What is being asked: Go through the listing below. Copy each line that has the string "fragile".

________________________

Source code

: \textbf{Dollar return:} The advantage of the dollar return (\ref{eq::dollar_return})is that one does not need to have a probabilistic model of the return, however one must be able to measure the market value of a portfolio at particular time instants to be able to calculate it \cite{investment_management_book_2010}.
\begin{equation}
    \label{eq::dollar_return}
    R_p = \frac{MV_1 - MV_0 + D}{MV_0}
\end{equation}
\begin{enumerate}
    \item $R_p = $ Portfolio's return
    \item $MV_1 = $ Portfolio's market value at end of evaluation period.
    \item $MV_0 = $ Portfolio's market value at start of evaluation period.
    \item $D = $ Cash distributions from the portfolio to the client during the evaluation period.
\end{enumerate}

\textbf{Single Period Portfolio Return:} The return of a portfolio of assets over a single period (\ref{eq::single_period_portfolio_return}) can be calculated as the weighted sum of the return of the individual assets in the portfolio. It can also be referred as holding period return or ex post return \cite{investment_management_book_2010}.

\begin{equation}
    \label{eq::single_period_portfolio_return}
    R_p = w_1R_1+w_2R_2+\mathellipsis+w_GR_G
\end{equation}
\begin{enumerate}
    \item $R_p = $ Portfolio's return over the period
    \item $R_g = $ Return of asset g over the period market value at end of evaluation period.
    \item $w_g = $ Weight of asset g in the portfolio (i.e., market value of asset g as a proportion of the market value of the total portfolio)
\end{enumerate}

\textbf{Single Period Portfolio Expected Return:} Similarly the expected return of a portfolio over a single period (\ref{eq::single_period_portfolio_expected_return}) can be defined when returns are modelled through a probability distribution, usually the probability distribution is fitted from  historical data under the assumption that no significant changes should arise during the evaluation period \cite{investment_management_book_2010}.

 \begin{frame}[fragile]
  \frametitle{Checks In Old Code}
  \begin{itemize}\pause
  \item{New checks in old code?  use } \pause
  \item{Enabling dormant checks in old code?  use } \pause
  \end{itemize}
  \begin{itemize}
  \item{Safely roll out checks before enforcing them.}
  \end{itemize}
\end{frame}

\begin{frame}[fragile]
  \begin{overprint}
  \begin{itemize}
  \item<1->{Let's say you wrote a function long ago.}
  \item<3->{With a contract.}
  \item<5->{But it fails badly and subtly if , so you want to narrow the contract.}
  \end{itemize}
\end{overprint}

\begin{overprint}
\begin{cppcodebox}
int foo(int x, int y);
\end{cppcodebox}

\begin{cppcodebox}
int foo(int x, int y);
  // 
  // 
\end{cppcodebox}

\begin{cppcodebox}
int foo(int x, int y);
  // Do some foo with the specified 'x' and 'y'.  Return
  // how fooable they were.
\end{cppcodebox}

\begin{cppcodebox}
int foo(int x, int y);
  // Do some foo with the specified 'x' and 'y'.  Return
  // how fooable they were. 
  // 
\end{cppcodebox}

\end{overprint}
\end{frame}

________________________

Completed exercise:
 \begin{frame}[fragile]
\begin{frame}[fragile]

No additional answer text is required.